[Opening Dataset content section]

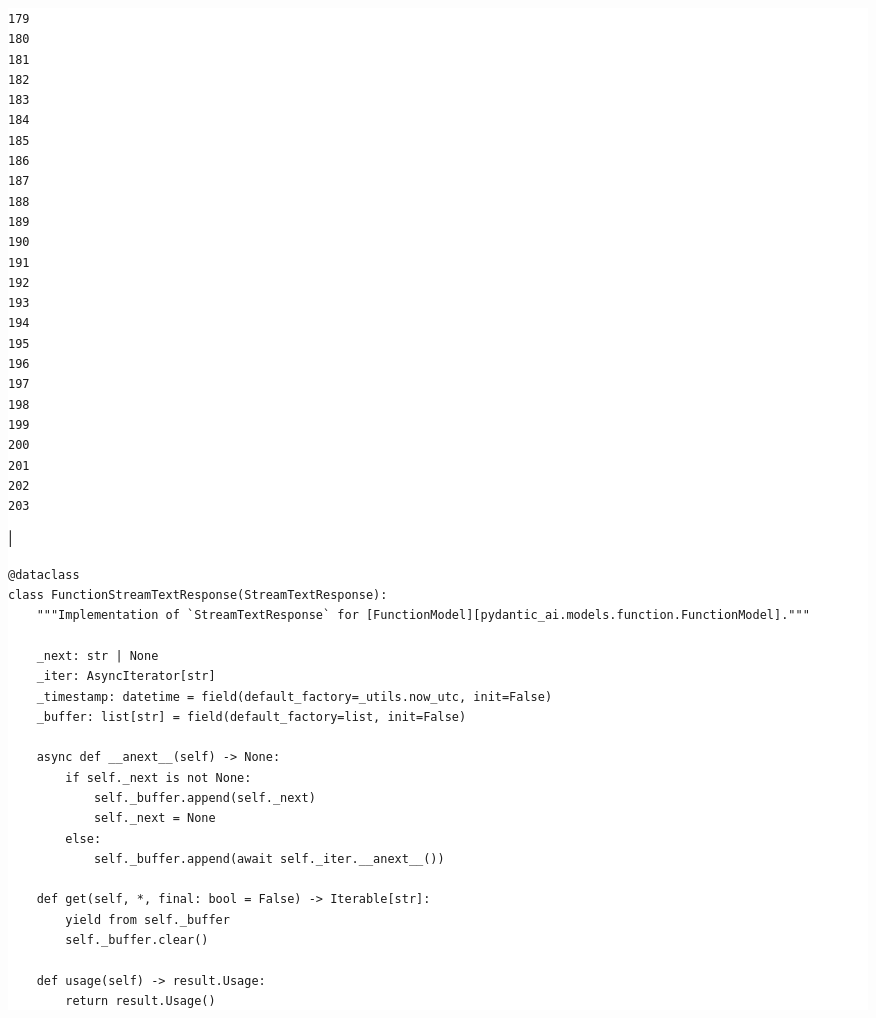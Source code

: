     
    179
    180
    181
    182
    183
    184
    185
    186
    187
    188
    189
    190
    191
    192
    193
    194
    195
    196
    197
    198
    199
    200
    201
    202
    203

|

    
    
    @dataclass
    class FunctionStreamTextResponse(StreamTextResponse):
        """Implementation of `StreamTextResponse` for [FunctionModel][pydantic_ai.models.function.FunctionModel]."""
    
        _next: str | None
        _iter: AsyncIterator[str]
        _timestamp: datetime = field(default_factory=_utils.now_utc, init=False)
        _buffer: list[str] = field(default_factory=list, init=False)
    
        async def __anext__(self) -> None:
            if self._next is not None:
                self._buffer.append(self._next)
                self._next = None
            else:
                self._buffer.append(await self._iter.__anext__())
    
        def get(self, *, final: bool = False) -> Iterable[str]:
            yield from self._buffer
            self._buffer.clear()
    
        def usage(self) -> result.Usage:
            return result.Usage()
    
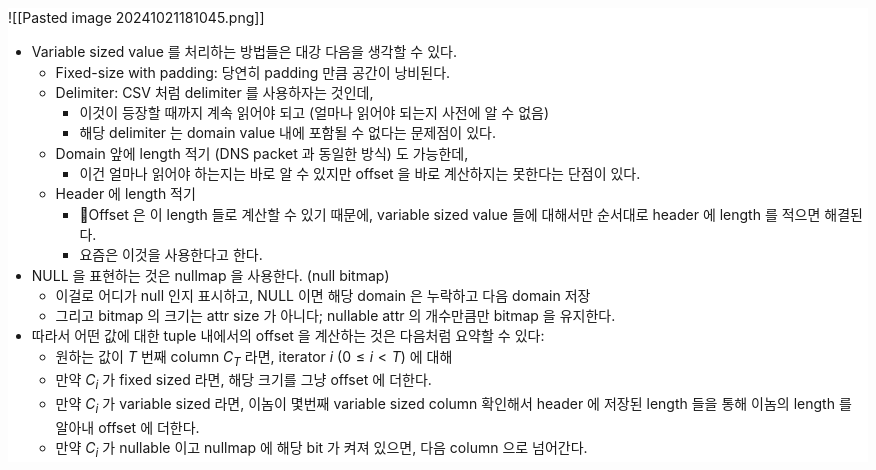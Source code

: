 ![[Pasted image 20241021181045.png]]

- Variable sized value 를 처리하는 방법들은 대강 다음을 생각할 수 있다.
	- Fixed-size with padding: 당연히 padding 만큼 공간이 낭비된다.
	- Delimiter: CSV 처럼 delimiter 를 사용하자는 것인데,
		- 이것이 등장할 때까지 계속 읽어야 되고 (얼마나 읽어야 되는지 사전에 알 수 없음)
		- 해당 delimiter 는 domain value 내에 포함될 수 없다는 문제점이 있다.
	- Domain 앞에 length 적기 (DNS packet 과 동일한 방식) 도 가능한데,
		- 이건 얼마나 읽어야 하는지는 바로 알 수 있지만 offset 을 바로 계산하지는 못한다는 단점이 있다.
	- Header 에 length 적기
		- Offset 은 이 length 들로 계산할 수 있기 때문에, variable sized value 들에 대해서만 순서대로 header 에 length 를 적으면 해결된다.
		- 요즘은 이것을 사용한다고 한다.
- NULL 을 표현하는 것은 nullmap 을 사용한다. (null bitmap)
	- 이걸로 어디가 null 인지 표시하고, NULL 이면 해당 domain 은 누락하고 다음 domain 저장
	- 그리고 bitmap 의 크기는 attr size 가 아니다; nullable attr 의 개수만큼만 bitmap 을 유지한다.
- 따라서 어떤 값에 대한 tuple 내에서의 offset 을 계산하는 것은 다음처럼 요약할 수 있다:
	- 원하는 값이 $T$ 번째 column $C_{T}$ 라면, iterator $i$ ($0 \leq i < T$) 에 대해
	- 만약 $C_{i}$ 가 fixed sized 라면, 해당 크기를 그냥 offset 에 더한다.
	- 만약 $C_{i}$ 가 variable sized 라면, 이놈이 몇번째 variable sized column 확인해서 header 에 저장된 length 들을 통해 이놈의 length 를 알아내 offset 에 더한다.
	- 만약 $C_{i}$ 가 nullable 이고 nullmap 에 해당 bit 가 켜져 있으면, 다음 column 으로 넘어간다.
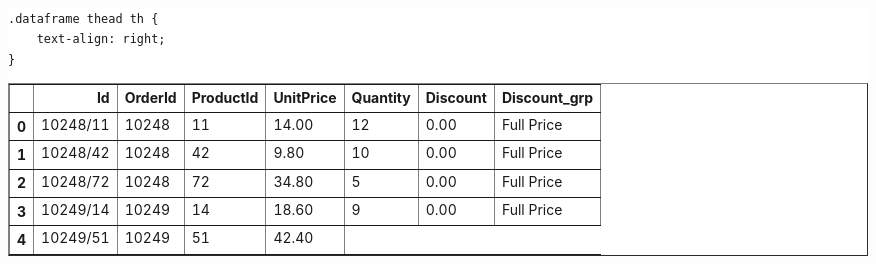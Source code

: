     .dataframe thead th {
        text-align: right;
    }
</style>
<table border="1" class="dataframe">
  <thead>
    <tr style="text-align: right;">
      <th></th>
      <th>Id</th>
      <th>OrderId</th>
      <th>ProductId</th>
      <th>UnitPrice</th>
      <th>Quantity</th>
      <th>Discount</th>
      <th>Discount_grp</th>
    </tr>
  </thead>
  <tbody>
    <tr>
      <th>0</th>
      <td>10248/11</td>
      <td>10248</td>
      <td>11</td>
      <td>14.00</td>
      <td>12</td>
      <td>0.00</td>
      <td>Full Price</td>
    </tr>
    <tr>
      <th>1</th>
      <td>10248/42</td>
      <td>10248</td>
      <td>42</td>
      <td>9.80</td>
      <td>10</td>
      <td>0.00</td>
      <td>Full Price</td>
    </tr>
    <tr>
      <th>2</th>
      <td>10248/72</td>
      <td>10248</td>
      <td>72</td>
      <td>34.80</td>
      <td>5</td>
      <td>0.00</td>
      <td>Full Price</td>
    </tr>
    <tr>
      <th>3</th>
      <td>10249/14</td>
      <td>10249</td>
      <td>14</td>
      <td>18.60</td>
      <td>9</td>
      <td>0.00</td>
      <td>Full Price</td>
    </tr>
    <tr>
      <th>4</th>
      <td>10249/51</td>
      <td>10249</td>
      <td>51</td>
      <td>42.40</td>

[Closing Dataset content section]

### [Exercise]
Repeat the material above in full and exactly, omitting the pictures.

### [Written response]
Source code

:     
    179
    180
    181
    182
    183
    184
    185
    186
    187
    188
    189
    190
    191
    192
    193
    194
    195
    196
    197
    198
    199
    200
    201
    202
    203

|

    
    
    @dataclass
    class FunctionStreamTextResponse(StreamTextResponse):
        """Implementation of `StreamTextResponse` for [FunctionModel][pydantic_ai.models.function.FunctionModel]."""
    
        _next: str | None
        _iter: AsyncIterator[str]
        _timestamp: datetime = field(default_factory=_utils.now_utc, init=False)
        _buffer: list[str] = field(default_factory=list, init=False)
    
        async def __anext__(self) -> None:
            if self._next is not None:
                self._buffer.append(self._next)
                self._next = None
            else:
                self._buffer.append(await self._iter.__anext__())
    
        def get(self, *, final: bool = False) -> Iterable[str]:
            yield from self._buffer
            self._buffer.clear()
    
        def usage(self) -> result.Usage:
            return result.Usage()
    
Source code

: ![[Pasted image 20241021181045.png]]

- Variable sized value 를 처리하는 방법들은 대강 다음을 생각할 수 있다.
	- Fixed-size with padding: 당연히 padding 만큼 공간이 낭비된다.
	- Delimiter: CSV 처럼 delimiter 를 사용하자는 것인데,
		- 이것이 등장할 때까지 계속 읽어야 되고 (얼마나 읽어야 되는지 사전에 알 수 없음)
		- 해당 delimiter 는 domain value 내에 포함될 수 없다는 문제점이 있다.
	- Domain 앞에 length 적기 (DNS packet 과 동일한 방식) 도 가능한데,
		- 이건 얼마나 읽어야 하는지는 바로 알 수 있지만 offset 을 바로 계산하지는 못한다는 단점이 있다.
	- Header 에 length 적기
		- Offset 은 이 length 들로 계산할 수 있기 때문에, variable sized value 들에 대해서만 순서대로 header 에 length 를 적으면 해결된다.
		- 요즘은 이것을 사용한다고 한다.
- NULL 을 표현하는 것은 nullmap 을 사용한다. (null bitmap)
	- 이걸로 어디가 null 인지 표시하고, NULL 이면 해당 domain 은 누락하고 다음 domain 저장
	- 그리고 bitmap 의 크기는 attr size 가 아니다; nullable attr 의 개수만큼만 bitmap 을 유지한다.
- 따라서 어떤 값에 대한 tuple 내에서의 offset 을 계산하는 것은 다음처럼 요약할 수 있다:
	- 원하는 값이 $T$ 번째 column $C_{T}$ 라면, iterator $i$ ($0 \leq i < T$) 에 대해
	- 만약 $C_{i}$ 가 fixed sized 라면, 해당 크기를 그냥 offset 에 더한다.
	- 만약 $C_{i}$ 가 variable sized 라면, 이놈이 몇번째 variable sized column 확인해서 header 에 저장된 length 들을 통해 이놈의 length 를 알아내 offset 에 더한다.
	- 만약 $C_{i}$ 가 nullable 이고 nullmap 에 해당 bit 가 켜져 있으면, 다음 column 으로 넘어간다.
Source code

:     .dataframe thead th {
        text-align: right;
    }
</style>
<table border="1" class="dataframe">
  <thead>
    <tr style="text-align: right;">
      <th></th>
      <th>Id</th>
      <th>OrderId</th>
      <th>ProductId</th>
      <th>UnitPrice</th>
      <th>Quantity</th>
      <th>Discount</th>
      <th>Discount_grp</th>
    </tr>
  </thead>
  <tbody>
    <tr>
      <th>0</th>
      <td>10248/11</td>
      <td>10248</td>
      <td>11</td>
      <td>14.00</td>
      <td>12</td>
      <td>0.00</td>
      <td>Full Price</td>
    </tr>
    <tr>
      <th>1</th>
      <td>10248/42</td>
      <td>10248</td>
      <td>42</td>
      <td>9.80</td>
      <td>10</td>
      <td>0.00</td>
      <td>Full Price</td>
    </tr>
    <tr>
      <th>2</th>
      <td>10248/72</td>
      <td>10248</td>
      <td>72</td>
      <td>34.80</td>
      <td>5</td>
      <td>0.00</td>
      <td>Full Price</td>
    </tr>
    <tr>
      <th>3</th>
      <td>10249/14</td>
      <td>10249</td>
      <td>14</td>
      <td>18.60</td>
      <td>9</td>
      <td>0.00</td>
      <td>Full Price</td>
    </tr>
    <tr>
      <th>4</th>
      <td>10249/51</td>
      <td>10249</td>
      <td>51</td>
      <td>42.40</td>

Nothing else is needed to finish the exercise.